Exercise details: In the data below, one line contains "- 첫 번째 인자값, 프로그램이" and a later one contains "<Keyfile 파일에 임의의 값을 저장>". Print both, with every line between them, exactly and alone.

Data records:
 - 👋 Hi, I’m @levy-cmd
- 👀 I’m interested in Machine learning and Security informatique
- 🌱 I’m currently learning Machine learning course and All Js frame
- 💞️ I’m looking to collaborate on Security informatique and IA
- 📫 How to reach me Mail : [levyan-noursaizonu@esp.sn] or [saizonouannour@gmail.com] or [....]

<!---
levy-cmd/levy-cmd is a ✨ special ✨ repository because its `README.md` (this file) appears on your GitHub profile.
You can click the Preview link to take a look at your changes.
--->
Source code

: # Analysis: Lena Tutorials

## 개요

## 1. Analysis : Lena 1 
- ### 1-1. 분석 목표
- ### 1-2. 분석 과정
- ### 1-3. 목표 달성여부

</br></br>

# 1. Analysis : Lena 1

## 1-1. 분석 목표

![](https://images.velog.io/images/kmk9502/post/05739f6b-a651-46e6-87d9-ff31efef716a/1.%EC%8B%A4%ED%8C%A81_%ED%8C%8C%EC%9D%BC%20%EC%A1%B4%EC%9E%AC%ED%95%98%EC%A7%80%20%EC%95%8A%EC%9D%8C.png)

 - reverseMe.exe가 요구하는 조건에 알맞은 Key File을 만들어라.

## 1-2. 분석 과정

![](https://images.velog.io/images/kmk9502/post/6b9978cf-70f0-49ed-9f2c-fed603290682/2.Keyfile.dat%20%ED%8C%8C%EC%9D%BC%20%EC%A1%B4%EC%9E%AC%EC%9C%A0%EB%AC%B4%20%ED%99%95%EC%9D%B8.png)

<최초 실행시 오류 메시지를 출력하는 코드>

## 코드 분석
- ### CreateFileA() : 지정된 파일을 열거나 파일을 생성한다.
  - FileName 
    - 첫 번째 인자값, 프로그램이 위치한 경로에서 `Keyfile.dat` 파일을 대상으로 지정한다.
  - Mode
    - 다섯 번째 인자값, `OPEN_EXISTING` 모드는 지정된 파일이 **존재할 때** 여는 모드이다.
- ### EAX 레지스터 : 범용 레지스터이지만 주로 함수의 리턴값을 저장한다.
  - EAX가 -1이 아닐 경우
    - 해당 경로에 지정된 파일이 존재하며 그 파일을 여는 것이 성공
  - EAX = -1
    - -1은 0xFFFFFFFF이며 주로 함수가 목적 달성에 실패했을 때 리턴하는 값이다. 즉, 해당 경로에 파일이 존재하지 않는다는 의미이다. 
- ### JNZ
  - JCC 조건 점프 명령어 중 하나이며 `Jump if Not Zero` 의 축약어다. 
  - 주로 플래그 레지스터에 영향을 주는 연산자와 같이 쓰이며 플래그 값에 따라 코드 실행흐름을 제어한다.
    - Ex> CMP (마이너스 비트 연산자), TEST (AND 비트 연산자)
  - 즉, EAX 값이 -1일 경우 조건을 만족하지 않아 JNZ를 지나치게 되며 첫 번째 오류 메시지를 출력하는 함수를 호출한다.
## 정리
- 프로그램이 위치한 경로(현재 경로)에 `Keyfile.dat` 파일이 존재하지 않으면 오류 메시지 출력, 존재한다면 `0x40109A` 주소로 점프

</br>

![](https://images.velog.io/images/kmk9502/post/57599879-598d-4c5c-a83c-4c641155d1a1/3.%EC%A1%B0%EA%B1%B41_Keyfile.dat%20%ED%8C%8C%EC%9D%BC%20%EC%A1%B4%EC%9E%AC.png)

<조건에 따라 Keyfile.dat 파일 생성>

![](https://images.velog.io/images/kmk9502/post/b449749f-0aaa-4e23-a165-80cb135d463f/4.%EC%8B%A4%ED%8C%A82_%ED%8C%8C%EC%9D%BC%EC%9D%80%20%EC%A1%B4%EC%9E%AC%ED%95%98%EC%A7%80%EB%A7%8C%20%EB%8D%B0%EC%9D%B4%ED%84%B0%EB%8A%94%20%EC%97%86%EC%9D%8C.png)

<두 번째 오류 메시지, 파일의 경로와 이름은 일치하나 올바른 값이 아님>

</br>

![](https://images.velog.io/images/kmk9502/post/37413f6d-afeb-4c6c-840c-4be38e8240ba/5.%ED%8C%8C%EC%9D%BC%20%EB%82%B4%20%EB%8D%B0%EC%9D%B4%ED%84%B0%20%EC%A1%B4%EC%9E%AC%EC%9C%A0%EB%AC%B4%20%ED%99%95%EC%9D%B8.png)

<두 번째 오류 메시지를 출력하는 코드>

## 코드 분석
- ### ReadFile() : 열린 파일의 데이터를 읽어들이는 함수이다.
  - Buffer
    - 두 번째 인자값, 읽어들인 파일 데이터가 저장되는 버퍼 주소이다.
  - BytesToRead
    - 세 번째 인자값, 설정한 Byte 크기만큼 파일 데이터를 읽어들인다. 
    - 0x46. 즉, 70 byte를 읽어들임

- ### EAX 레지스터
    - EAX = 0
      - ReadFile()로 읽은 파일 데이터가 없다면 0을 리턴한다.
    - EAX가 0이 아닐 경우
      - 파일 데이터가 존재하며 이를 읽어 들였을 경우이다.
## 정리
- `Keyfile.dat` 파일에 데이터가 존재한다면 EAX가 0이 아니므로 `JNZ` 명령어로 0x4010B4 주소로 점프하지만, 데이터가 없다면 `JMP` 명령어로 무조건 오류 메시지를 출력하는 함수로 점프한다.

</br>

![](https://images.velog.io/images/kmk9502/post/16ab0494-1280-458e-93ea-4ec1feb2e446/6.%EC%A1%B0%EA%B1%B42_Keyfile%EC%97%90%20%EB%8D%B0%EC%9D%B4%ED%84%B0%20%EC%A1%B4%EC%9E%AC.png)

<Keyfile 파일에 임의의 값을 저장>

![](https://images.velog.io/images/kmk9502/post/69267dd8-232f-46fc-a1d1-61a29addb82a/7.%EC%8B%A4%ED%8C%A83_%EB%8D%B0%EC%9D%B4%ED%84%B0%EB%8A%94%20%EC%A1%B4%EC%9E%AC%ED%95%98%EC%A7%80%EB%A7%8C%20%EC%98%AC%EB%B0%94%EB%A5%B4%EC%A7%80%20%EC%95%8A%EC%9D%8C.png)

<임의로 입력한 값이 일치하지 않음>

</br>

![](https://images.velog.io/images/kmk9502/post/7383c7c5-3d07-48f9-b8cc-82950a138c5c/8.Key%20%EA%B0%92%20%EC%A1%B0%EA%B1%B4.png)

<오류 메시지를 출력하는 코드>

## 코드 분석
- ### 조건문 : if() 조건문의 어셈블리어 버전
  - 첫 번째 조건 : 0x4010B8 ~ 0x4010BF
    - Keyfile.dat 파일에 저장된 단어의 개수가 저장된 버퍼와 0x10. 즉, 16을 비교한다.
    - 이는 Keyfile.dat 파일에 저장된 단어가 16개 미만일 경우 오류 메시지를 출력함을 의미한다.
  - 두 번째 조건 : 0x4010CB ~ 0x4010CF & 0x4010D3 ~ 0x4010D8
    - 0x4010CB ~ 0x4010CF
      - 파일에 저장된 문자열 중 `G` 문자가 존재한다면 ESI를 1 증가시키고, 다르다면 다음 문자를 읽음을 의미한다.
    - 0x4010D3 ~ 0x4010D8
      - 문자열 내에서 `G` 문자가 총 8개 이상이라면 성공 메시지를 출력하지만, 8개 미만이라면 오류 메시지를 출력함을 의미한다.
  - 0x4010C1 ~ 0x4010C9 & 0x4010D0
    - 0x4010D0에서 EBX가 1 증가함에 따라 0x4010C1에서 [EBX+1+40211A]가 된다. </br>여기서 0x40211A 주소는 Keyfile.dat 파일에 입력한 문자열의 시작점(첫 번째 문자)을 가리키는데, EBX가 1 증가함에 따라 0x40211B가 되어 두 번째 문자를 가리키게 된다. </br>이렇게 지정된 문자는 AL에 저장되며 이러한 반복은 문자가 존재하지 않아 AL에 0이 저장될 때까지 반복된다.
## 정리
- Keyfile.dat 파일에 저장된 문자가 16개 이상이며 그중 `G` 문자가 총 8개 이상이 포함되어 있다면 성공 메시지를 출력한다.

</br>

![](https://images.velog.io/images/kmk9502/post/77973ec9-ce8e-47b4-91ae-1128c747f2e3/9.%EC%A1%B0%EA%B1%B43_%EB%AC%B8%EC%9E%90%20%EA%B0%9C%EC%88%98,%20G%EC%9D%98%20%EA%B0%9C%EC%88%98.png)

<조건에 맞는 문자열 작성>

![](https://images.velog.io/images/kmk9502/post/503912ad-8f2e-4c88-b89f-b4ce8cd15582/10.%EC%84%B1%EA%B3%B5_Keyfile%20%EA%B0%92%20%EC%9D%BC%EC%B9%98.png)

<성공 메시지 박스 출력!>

Reply to the exercise:
    - 첫 번째 인자값, 프로그램이 위치한 경로에서 `Keyfile.dat` 파일을 대상으로 지정한다.
  - Mode
    - 다섯 번째 인자값, `OPEN_EXISTING` 모드는 지정된 파일이 **존재할 때** 여는 모드이다.
- ### EAX 레지스터 : 범용 레지스터이지만 주로 함수의 리턴값을 저장한다.
  - EAX가 -1이 아닐 경우
    - 해당 경로에 지정된 파일이 존재하며 그 파일을 여는 것이 성공
  - EAX = -1
    - -1은 0xFFFFFFFF이며 주로 함수가 목적 달성에 실패했을 때 리턴하는 값이다. 즉, 해당 경로에 파일이 존재하지 않는다는 의미이다. 
- ### JNZ
  - JCC 조건 점프 명령어 중 하나이며 `Jump if Not Zero` 의 축약어다. 
  - 주로 플래그 레지스터에 영향을 주는 연산자와 같이 쓰이며 플래그 값에 따라 코드 실행흐름을 제어한다.
    - Ex> CMP (마이너스 비트 연산자), TEST (AND 비트 연산자)
  - 즉, EAX 값이 -1일 경우 조건을 만족하지 않아 JNZ를 지나치게 되며 첫 번째 오류 메시지를 출력하는 함수를 호출한다.
## 정리
- 프로그램이 위치한 경로(현재 경로)에 `Keyfile.dat` 파일이 존재하지 않으면 오류 메시지 출력, 존재한다면 `0x40109A` 주소로 점프

</br>

![](https://images.velog.io/images/kmk9502/post/57599879-598d-4c5c-a83c-4c641155d1a1/3.%EC%A1%B0%EA%B1%B41_Keyfile.dat%20%ED%8C%8C%EC%9D%BC%20%EC%A1%B4%EC%9E%AC.png)

<조건에 따라 Keyfile.dat 파일 생성>

![](https://images.velog.io/images/kmk9502/post/b449749f-0aaa-4e23-a165-80cb135d463f/4.%EC%8B%A4%ED%8C%A82_%ED%8C%8C%EC%9D%BC%EC%9D%80%20%EC%A1%B4%EC%9E%AC%ED%95%98%EC%A7%80%EB%A7%8C%20%EB%8D%B0%EC%9D%B4%ED%84%B0%EB%8A%94%20%EC%97%86%EC%9D%8C.png)

<두 번째 오류 메시지, 파일의 경로와 이름은 일치하나 올바른 값이 아님>

</br>

![](https://images.velog.io/images/kmk9502/post/37413f6d-afeb-4c6c-840c-4be38e8240ba/5.%ED%8C%8C%EC%9D%BC%20%EB%82%B4%20%EB%8D%B0%EC%9D%B4%ED%84%B0%20%EC%A1%B4%EC%9E%AC%EC%9C%A0%EB%AC%B4%20%ED%99%95%EC%9D%B8.png)

<두 번째 오류 메시지를 출력하는 코드>

## 코드 분석
- ### ReadFile() : 열린 파일의 데이터를 읽어들이는 함수이다.
  - Buffer
    - 두 번째 인자값, 읽어들인 파일 데이터가 저장되는 버퍼 주소이다.
  - BytesToRead
    - 세 번째 인자값, 설정한 Byte 크기만큼 파일 데이터를 읽어들인다. 
    - 0x46. 즉, 70 byte를 읽어들임

- ### EAX 레지스터
    - EAX = 0
      - ReadFile()로 읽은 파일 데이터가 없다면 0을 리턴한다.
    - EAX가 0이 아닐 경우
      - 파일 데이터가 존재하며 이를 읽어 들였을 경우이다.
## 정리
- `Keyfile.dat` 파일에 데이터가 존재한다면 EAX가 0이 아니므로 `JNZ` 명령어로 0x4010B4 주소로 점프하지만, 데이터가 없다면 `JMP` 명령어로 무조건 오류 메시지를 출력하는 함수로 점프한다.

</br>

![](https://images.velog.io/images/kmk9502/post/16ab0494-1280-458e-93ea-4ec1feb2e446/6.%EC%A1%B0%EA%B1%B42_Keyfile%EC%97%90%20%EB%8D%B0%EC%9D%B4%ED%84%B0%20%EC%A1%B4%EC%9E%AC.png)

<Keyfile 파일에 임의의 값을 저장>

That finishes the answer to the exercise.